It seems the best shot for humans to visit other stars is a relativistic rocket, such as the hypothetical 1g rocket, which would dilate time in order for the mission to be completed in the crew's lifespan. Unfortunately, even travelling to the nearest star (Proxima Centauri, 4.26 LY), according to 1g rocket calculator tools online, would take 3.5 years ship time. I have also heard that 1g rockets can reach 0.99999999996 C, but only after 12 years ship time, and would take another 12 years ship time to decelerate.
My question is, can a relativistic rocket ever dilate time enough to be practical? Like say, travelling 500 lightyears in only 12 days ship time?
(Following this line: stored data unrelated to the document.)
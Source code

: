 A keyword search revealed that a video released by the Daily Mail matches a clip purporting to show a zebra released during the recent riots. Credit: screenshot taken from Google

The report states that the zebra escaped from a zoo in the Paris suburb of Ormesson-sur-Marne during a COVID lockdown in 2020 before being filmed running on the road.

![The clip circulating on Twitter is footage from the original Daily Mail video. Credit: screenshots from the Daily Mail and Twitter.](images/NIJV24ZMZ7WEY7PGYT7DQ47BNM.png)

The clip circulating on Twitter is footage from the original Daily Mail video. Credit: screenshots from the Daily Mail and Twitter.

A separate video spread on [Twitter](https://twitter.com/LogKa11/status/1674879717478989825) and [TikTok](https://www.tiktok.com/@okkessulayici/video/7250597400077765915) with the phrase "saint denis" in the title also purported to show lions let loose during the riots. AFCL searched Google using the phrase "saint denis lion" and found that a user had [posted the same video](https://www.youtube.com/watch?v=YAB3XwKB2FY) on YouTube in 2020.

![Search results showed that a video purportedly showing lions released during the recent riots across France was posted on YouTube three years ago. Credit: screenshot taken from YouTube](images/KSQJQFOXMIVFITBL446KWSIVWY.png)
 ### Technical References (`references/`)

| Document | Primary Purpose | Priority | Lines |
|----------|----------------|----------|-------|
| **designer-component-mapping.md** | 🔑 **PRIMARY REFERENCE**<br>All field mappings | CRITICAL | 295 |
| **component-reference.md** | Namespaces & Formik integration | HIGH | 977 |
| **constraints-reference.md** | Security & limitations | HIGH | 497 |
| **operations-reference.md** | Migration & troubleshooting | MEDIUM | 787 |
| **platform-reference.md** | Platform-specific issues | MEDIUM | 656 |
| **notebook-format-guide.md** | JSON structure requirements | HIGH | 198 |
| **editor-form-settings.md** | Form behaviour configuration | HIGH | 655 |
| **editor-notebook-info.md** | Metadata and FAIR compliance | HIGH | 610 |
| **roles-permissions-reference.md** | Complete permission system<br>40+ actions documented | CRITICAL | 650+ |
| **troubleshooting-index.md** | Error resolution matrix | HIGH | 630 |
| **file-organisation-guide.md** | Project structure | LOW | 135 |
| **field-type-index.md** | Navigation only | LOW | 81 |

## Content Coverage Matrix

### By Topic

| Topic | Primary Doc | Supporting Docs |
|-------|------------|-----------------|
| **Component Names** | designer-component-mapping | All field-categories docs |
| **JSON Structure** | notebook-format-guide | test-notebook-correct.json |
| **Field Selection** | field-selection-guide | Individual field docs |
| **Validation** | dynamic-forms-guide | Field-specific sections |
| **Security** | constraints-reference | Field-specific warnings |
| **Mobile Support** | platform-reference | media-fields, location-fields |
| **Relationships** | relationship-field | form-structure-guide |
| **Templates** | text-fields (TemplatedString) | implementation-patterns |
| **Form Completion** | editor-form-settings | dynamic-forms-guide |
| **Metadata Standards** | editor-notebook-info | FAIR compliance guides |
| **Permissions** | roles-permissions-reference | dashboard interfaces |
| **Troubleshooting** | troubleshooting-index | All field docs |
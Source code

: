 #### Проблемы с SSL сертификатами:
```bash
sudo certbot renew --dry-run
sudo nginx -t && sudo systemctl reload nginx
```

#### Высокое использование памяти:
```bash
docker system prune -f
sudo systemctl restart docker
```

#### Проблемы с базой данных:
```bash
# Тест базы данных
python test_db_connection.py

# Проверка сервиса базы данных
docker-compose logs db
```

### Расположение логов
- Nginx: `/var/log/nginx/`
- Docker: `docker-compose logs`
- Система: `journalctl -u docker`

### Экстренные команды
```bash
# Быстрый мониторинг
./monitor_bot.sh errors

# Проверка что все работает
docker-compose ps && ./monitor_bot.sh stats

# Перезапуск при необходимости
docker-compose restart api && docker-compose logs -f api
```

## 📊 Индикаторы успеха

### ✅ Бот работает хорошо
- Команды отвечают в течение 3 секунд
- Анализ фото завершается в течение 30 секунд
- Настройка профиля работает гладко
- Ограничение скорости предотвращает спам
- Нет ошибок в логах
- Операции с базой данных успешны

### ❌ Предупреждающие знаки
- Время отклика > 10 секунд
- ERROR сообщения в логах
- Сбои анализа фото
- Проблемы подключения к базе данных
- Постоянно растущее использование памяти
I have heard that rockets can't accelerate much faster than 1g without killing the crew, and that an equal amount of time is needed to decelerate at 1 g. But couldn't the rocket accelerate at 1g as close as possible to C, and then decelerate at freefall speed, keeping the crew closer to C as long as possible, and increasing the time dilation experienced? I'm sure someone who knows better can tell me why I'm wrong.
I'm also assuming this is a laser sail, and have read of hypothetical laser sail methods to accelerate small payloads to 0.26 C in ten minutes. I highly suspect that would kill the crew. Intuitively, I feel using beams to accelerate the ship would be more subtle, and not cause the ship to experience high G forces, but once again, I'm sure somebody who knows more about it can tell me why I'm wrong.
So, that's the question, is there anyway to accelerate a human crew, without killing them, close enough to C and fast enough that the time dilation shortens interstellar trips to weeks or months ship time, thus making it a more practical mode of travel.
What's the absolute most we could shorten, say, a 500 lightyear trip for them?